Machine Learning Syllabus

From Basic ANN to CNN

A Research-Backed, Math-Heavy Learning Path for Beginners.

How to Use This Syllabus

Each module contains:

  • Concept explanation — intuitive understanding
  • Mathematics — formal notation and derivations
  • Key Research Papers — with links and what to read in them
  • Suggested time — approximate weeks per module
Prerequisites: High school algebra, basic Python programming.
MODULE 0

Foundation Mathematics (Weeks 1–3)

"You cannot understand deep learning without understanding linear algebra, calculus, and statistics. These are not optional extras — they are the language in which neural networks are written."

0.1 Linear Algebra

Why it matters: Every neural network operation is a matrix multiplication under the hood.

Vectors and Matrices

A vector x ∈ ℝⁿ is a column of numbers.

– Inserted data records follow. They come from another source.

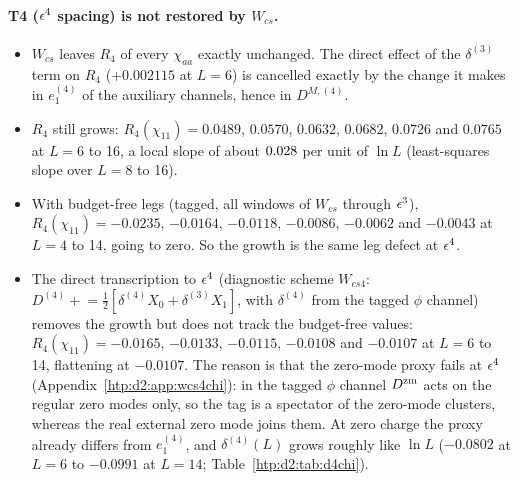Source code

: \paragraph{T4 ($\eps^4$ spacing) is not restored by $W_{cs}$.}
\begin{itemize}
\item $W_{cs}$ leaves $R_4$ of every $\chi_{aa}$ exactly unchanged. The direct effect of the $\delta^{(3)}$ term on $R_4$
 ($+0.002115$ at $L=6$) is cancelled exactly by the change it makes in $e_1^{(4)}$ of the auxiliary channels, hence in
 $D^{M,(4)}$.
\item $R_4$ still grows: $R_4(\chi_{11})=0.0489$, $0.0570$, $0.0632$, $0.0682$, $0.0726$ and $0.0765$ at $L=6$ to 16, a local
 slope of about $\NTwoRfourSlope$ per unit of $\ln L$ (least-squares slope over $L=8$ to 16).
\item With budget-free legs (tagged, all windows of $W_{cs}$ through $\eps^3$), $R_4(\chi_{11})=-0.0235$, $-0.0164$, $-0.0118$,
 $-0.0086$, $-0.0062$ and $-0.0043$ at $L=4$ to 14, going to zero. So the growth is the same leg defect at $\eps^4$.
\item The direct transcription to $\eps^4$ (diagnostic scheme $W_{cs4}$: $D^{(4)}\mathrel{+}=\frac12[\delta^{(4)}X_0+\delta^{(3)}X_1]$,
 with $\delta^{(4)}$ from the tagged $\phi$ channel) removes the growth but does not track the budget-free values:
 $R_4(\chi_{11})=-0.0165$, $-0.0133$, $-0.0115$, $-0.0108$ and $-0.0107$ at $L=6$ to 14, flattening at $-0.0107$. The
 reason is that the zero-mode proxy fails at $\eps^4$ (Appendix~\ref{htp:d2:app:wcs4chi}): in the tagged $\phi$ channel $D^{\rm zm}$
 acts on the regular zero modes only, so the tag is a spectator of the zero-mode clusters, whereas the real external zero mode
 joins them. At zero charge the proxy already differs from $e_1^{(4)}$, and $\delta^{(4)}(L)$ grows roughly like $\ln L$ ($-0.0802$
 at $L=6$ to $-0.0991$ at $L=14$; Table~\ref{htp:d2:tab:d4chi}).
\end{itemize}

A matrix W ∈ ℝ^(m×n) transforms vectors:

y = Wx + b

where W is a weight matrix, x is input, b is a bias vector.

Dot Product

x · y = Σᵢ xᵢyᵢ = ||x|| ||y|| cos(θ)

Matrix Multiplication

If A ∈ ℝ^(m×k) and B ∈ ℝ^(k×n), then C = AB ∈ ℝ^(m×n) where:

Cᵢⱼ = Σₖ AᵢₖBₖⱼ
Transpose: (AB)ᵀ = BᵀAᵀ

Eigenvalues and Eigenvectors

For a matrix A: Av = λv, where λ is the eigenvalue and v is the eigenvector.

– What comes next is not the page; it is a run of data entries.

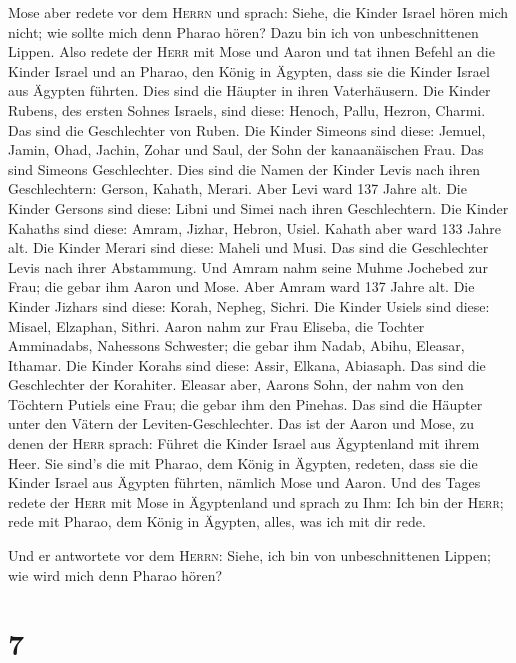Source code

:  Mose aber redete vor dem \textsc{Herrn} und sprach:
Siehe, die Kinder Israel hören mich nicht; wie sollte mich denn Pharao
hören? Dazu bin ich von unbeschnittenen Lippen.  Also
redete der \textsc{Herr} mit Mose und Aaron und tat ihnen Befehl an die
Kinder Israel und an Pharao, den König in Ägypten, dass sie die Kinder
Israel aus Ägypten führten.  Dies sind die Häupter in
ihren Vaterhäusern. Die Kinder Rubens, des ersten Sohnes Israels, sind
diese: Henoch, Pallu, Hezron, Charmi. Das sind die Geschlechter von
Ruben.  Die Kinder Simeons sind diese: Jemuel, Jamin,
Ohad, Jachin, Zohar und Saul, der Sohn der kanaanäischen Frau. Das sind
Simeons Geschlechter.  Dies sind die Namen der Kinder
Levis nach ihren Geschlechtern: Gerson, Kahath, Merari. Aber Levi ward
137 Jahre alt.  Die Kinder Gersons sind diese: Libni und
Simei nach ihren Geschlechtern.  Die Kinder Kahaths sind
diese: Amram, Jizhar, Hebron, Usiel. Kahath aber ward 133 Jahre alt.
 Die Kinder Merari sind diese: Maheli und Musi. Das sind
die Geschlechter Levis nach ihrer Abstammung.  Und Amram
nahm seine Muhme Jochebed zur Frau; die gebar ihm Aaron und Mose. Aber
Amram ward 137 Jahre alt.  Die Kinder Jizhars sind diese:
Korah, Nepheg, Sichri.  Die Kinder Usiels sind diese:
Misael, Elzaphan, Sithri.  Aaron nahm zur Frau Eliseba,
die Tochter Amminadabs, Nahessons Schwester; die gebar ihm Nadab, Abihu,
Eleasar, Ithamar.  Die Kinder Korahs sind diese: Assir,
Elkana, Abiasaph. Das sind die Geschlechter der Korahiter.
 Eleasar aber, Aarons Sohn, der nahm von den Töchtern
Putiels eine Frau; die gebar ihm den Pinehas. Das sind die Häupter unter
den Vätern der Leviten-Geschlechter.  Das ist der Aaron
und Mose, zu denen der \textsc{Herr} sprach: Führet die Kinder Israel
aus Ägyptenland mit ihrem Heer.  Sie sind's die mit
Pharao, dem König in Ägypten, redeten, dass sie die Kinder Israel aus
Ägypten führten, nämlich Mose und Aaron.  Und des Tages
redete der \textsc{Herr} mit Mose in Ägyptenland  und
sprach zu Ihm: Ich bin der \textsc{Herr}; rede mit Pharao, dem König in
Ägypten, alles, was ich mit dir rede.

 Und er antwortete vor dem \textsc{Herrn}: Siehe, ich bin
von unbeschnittenen Lippen; wie wird mich denn Pharao hören?

\hypertarget{section-6}{%
\section{7}\label{section-6}}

Used in: Principal Component Analysis (PCA), understanding optimization landscapes.

Norms

  • L1 norm: ||x||₁ = Σᵢ |xᵢ|
  • L2 norm: ||x||₂ = √(Σᵢ xᵢ²)
  • Frobenius norm (for matrices): ||A||_F = √(Σᵢⱼ Aᵢⱼ²)

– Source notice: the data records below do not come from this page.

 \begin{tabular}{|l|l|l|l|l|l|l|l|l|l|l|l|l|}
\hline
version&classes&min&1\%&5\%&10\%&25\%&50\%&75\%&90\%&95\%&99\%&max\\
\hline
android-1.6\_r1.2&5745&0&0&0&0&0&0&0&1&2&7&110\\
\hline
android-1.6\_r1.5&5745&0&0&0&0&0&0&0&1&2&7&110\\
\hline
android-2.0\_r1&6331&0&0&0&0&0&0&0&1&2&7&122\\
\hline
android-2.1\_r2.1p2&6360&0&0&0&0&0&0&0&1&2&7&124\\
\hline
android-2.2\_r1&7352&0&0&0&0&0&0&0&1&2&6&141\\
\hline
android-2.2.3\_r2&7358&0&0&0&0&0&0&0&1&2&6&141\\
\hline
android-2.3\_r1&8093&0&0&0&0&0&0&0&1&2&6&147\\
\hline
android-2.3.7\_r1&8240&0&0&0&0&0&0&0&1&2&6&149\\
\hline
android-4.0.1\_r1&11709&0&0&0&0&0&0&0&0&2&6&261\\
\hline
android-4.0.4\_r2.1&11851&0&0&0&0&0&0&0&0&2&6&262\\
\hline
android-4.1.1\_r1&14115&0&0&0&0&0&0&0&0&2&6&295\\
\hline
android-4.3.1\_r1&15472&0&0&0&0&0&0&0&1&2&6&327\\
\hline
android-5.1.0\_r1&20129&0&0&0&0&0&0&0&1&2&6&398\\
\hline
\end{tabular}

0.2 Calculus & Multivariable Differentiation

Why it matters: Training neural networks = minimizing a loss function using derivatives.

Derivatives

f'(x) = lim[h→0] (f(x+h) - f(x)) / h

Partial Derivatives

For f(x, y): ∂f/∂x treats y as a constant and differentiates w.r.t. x.

The Chain Rule

The most important rule in deep learning

If z = f(g(x)), then:

dz/dx = (dz/dg) · (dg/dx)

For multiple variables, if z = f(y₁, y₂, ..., yₙ) and each yᵢ = gᵢ(x):

∂z/∂x = Σᵢ (∂z/∂yᵢ)(∂yᵢ/∂x)

Gradient

Vector of partial derivatives — points in steepest ascent:

∇f(x) = [∂f/∂x₁ ... ∂f/∂xₙ]ᵀ

Jacobian Matrix

For a vector-valued function f: ℝⁿ → ℝᵐ:

J = [∂fᵢ/∂xⱼ] (m×n)

Hessian Matrix

Second-order curvature matrix:

H_ij = ∂²f / ∂xᵢ∂xⱼ

0.3 Probability & Statistics

Why it matters: Neural networks model probability distributions; loss functions derive from likelihood.

Probability Rules

  • P(A ∪ B) = P(A) + P(B) - P(A ∩ B)
  • P(A | B) = P(A ∩ B) / P(B)

Expectation and Variance

  • E[X] = Σₓ x · P(x)
  • Var(X) = E[(X - E[X])²] = E[X²] - (E[X])²
Bayes' TheoremP(θ | X) = P(X | θ) · P(θ) / P(X)
P(θ | X) posterior
what we believe after seeing data
P(X | θ) likelihood
how probable the data is given parameters
P(θ) prior
what we believed before seeing data

Gaussian Distribution

P(x; μ, σ²) = (1/√(2πσ²)) · exp(-(x - μ)² / (2σ²))

KL Divergence

measures how different two distributions are

D_KL(P || Q) = Σₓ P(x) log(P(x) / Q(x))

Information & Entropy

H(P) = -Σₓ P(x) log P(x)

Cross-Entropy

the foundation of classification loss

H(P, Q) = -Σₓ P(x) log Q(x)

0.4 Optimization Theory

Gradient Descent (Vanilla)

θ ← θ - α · ∇_θ L(θ)

where α is the learning rate and L is the loss.

Convexity

A function f is convex if:

f(λx + (1-λ)y) ≤ λf(x) + (1-λ)f(y), ∀ λ ∈ [0,1]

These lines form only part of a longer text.